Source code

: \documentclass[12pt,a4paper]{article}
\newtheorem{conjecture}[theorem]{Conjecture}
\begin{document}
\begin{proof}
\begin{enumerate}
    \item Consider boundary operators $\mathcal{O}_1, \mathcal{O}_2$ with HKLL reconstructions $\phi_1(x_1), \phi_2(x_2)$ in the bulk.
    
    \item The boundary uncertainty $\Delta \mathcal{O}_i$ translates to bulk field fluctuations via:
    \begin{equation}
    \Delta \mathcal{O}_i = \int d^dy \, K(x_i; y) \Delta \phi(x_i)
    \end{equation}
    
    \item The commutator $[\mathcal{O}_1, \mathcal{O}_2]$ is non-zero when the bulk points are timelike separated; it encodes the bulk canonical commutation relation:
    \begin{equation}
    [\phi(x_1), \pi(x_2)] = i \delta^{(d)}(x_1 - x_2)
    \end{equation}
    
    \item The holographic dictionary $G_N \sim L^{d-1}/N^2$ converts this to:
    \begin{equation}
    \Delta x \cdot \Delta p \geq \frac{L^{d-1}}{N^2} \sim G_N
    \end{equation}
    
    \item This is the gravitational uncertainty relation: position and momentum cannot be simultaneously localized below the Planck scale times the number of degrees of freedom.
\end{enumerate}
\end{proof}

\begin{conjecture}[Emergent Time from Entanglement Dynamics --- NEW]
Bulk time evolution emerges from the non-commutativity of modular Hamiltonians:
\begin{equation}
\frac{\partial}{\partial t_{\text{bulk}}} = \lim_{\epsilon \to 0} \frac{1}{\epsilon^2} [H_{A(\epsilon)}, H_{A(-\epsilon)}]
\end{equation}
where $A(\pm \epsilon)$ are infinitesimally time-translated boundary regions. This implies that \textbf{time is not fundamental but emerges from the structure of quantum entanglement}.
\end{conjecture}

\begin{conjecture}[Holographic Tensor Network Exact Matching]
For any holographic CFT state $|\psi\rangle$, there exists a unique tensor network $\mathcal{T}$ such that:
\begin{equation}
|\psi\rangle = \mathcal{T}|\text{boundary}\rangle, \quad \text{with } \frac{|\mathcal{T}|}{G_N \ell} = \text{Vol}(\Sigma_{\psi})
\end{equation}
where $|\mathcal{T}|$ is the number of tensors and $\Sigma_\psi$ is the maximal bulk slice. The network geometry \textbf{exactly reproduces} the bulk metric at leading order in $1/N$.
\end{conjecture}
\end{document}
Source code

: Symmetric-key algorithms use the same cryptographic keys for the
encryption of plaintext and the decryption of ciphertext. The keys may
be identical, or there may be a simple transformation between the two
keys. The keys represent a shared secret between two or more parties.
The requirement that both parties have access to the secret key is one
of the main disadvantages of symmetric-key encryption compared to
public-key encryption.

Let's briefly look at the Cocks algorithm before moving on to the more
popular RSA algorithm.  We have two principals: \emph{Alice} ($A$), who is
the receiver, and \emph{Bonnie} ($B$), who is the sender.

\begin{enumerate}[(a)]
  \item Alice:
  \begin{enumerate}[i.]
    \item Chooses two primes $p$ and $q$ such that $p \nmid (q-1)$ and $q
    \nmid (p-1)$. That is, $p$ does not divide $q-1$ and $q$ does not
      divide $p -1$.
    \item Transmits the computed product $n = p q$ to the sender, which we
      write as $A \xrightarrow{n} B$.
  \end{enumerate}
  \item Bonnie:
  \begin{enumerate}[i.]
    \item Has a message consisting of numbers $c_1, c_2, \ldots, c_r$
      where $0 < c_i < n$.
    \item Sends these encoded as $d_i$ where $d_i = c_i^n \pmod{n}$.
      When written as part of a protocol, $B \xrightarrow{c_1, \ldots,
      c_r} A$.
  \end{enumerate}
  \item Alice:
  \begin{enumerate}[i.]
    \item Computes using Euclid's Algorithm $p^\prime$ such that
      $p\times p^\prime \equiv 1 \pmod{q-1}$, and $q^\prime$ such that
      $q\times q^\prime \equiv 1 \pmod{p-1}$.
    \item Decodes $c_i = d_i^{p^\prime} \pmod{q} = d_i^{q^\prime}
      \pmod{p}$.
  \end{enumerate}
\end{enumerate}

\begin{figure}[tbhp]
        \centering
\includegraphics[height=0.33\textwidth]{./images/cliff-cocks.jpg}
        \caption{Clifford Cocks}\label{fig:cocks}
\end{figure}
________________________
# [Aim of the exercise]
In the material above, which lines contain "secret"? Copy each of them.

# [Answer for the task]
keys. The keys represent a shared secret between two or more parties.
The requirement that both parties have access to the secret key is one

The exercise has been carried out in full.